(Data for this task Opens)
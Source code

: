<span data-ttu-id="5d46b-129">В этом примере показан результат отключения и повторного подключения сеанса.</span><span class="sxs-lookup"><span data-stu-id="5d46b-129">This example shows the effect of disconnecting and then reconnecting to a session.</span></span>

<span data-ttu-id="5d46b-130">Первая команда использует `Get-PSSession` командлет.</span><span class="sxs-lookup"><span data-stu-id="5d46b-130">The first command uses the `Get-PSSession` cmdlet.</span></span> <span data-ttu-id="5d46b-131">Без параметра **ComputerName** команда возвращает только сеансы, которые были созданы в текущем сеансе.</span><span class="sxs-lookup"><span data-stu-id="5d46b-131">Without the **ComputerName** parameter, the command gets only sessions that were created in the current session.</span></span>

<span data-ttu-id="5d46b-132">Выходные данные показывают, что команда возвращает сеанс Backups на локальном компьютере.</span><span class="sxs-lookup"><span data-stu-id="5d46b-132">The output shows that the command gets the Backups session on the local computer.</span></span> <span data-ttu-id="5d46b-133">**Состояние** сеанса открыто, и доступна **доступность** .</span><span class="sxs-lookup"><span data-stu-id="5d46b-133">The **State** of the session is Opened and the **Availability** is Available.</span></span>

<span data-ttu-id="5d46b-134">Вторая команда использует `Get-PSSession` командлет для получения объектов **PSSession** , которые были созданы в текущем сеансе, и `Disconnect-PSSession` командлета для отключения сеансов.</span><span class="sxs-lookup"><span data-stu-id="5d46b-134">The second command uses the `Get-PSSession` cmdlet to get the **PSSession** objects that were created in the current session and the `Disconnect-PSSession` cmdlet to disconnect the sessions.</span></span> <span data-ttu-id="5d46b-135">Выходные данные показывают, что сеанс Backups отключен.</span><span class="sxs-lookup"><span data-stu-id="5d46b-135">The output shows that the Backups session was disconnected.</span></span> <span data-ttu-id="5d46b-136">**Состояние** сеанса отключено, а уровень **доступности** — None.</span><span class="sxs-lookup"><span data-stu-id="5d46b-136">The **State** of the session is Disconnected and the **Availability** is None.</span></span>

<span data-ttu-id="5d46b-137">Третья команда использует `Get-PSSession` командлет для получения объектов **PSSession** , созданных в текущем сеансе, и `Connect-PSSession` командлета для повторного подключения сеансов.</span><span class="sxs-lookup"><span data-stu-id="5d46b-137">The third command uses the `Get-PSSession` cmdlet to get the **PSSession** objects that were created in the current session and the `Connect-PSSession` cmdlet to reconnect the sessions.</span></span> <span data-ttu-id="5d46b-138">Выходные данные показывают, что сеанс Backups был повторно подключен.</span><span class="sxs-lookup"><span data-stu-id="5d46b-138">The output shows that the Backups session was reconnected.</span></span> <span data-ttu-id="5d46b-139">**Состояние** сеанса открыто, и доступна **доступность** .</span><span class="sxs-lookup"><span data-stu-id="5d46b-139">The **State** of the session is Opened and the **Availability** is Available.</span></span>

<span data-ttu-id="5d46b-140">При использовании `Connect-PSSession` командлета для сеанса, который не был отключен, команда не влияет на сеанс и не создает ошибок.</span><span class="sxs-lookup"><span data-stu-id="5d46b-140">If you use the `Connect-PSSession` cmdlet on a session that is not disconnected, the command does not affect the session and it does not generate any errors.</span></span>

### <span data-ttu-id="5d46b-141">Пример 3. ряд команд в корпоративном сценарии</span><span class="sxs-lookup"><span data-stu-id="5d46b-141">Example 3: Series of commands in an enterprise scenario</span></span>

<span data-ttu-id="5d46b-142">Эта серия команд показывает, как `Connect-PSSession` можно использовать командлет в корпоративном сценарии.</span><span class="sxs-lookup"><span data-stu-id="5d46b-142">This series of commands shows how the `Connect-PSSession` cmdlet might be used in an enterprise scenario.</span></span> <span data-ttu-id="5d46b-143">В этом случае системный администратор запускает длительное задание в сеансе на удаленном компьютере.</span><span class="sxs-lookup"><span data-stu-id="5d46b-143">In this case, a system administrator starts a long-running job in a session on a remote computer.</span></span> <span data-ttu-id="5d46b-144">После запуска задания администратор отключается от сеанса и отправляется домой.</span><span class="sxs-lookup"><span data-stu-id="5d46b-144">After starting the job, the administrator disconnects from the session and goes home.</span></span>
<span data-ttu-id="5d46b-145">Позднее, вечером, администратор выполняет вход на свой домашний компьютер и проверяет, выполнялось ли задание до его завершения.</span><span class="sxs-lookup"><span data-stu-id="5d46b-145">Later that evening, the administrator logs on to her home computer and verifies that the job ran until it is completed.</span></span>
(Data for this task Closes)
Instructions for the task:
From the entries above, return exactly the line containing "generate any errors.</span></span>", the line containing "and goes home.</span></span>", and all lines between, and nothing else.

Finished task:
<span data-ttu-id="5d46b-140">При использовании `Connect-PSSession` командлета для сеанса, который не был отключен, команда не влияет на сеанс и не создает ошибок.</span><span class="sxs-lookup"><span data-stu-id="5d46b-140">If you use the `Connect-PSSession` cmdlet on a session that is not disconnected, the command does not affect the session and it does not generate any errors.</span></span>

### <span data-ttu-id="5d46b-141">Пример 3. ряд команд в корпоративном сценарии</span><span class="sxs-lookup"><span data-stu-id="5d46b-141">Example 3: Series of commands in an enterprise scenario</span></span>

<span data-ttu-id="5d46b-142">Эта серия команд показывает, как `Connect-PSSession` можно использовать командлет в корпоративном сценарии.</span><span class="sxs-lookup"><span data-stu-id="5d46b-142">This series of commands shows how the `Connect-PSSession` cmdlet might be used in an enterprise scenario.</span></span> <span data-ttu-id="5d46b-143">В этом случае системный администратор запускает длительное задание в сеансе на удаленном компьютере.</span><span class="sxs-lookup"><span data-stu-id="5d46b-143">In this case, a system administrator starts a long-running job in a session on a remote computer.</span></span> <span data-ttu-id="5d46b-144">После запуска задания администратор отключается от сеанса и отправляется домой.</span><span class="sxs-lookup"><span data-stu-id="5d46b-144">After starting the job, the administrator disconnects from the session and goes home.</span></span>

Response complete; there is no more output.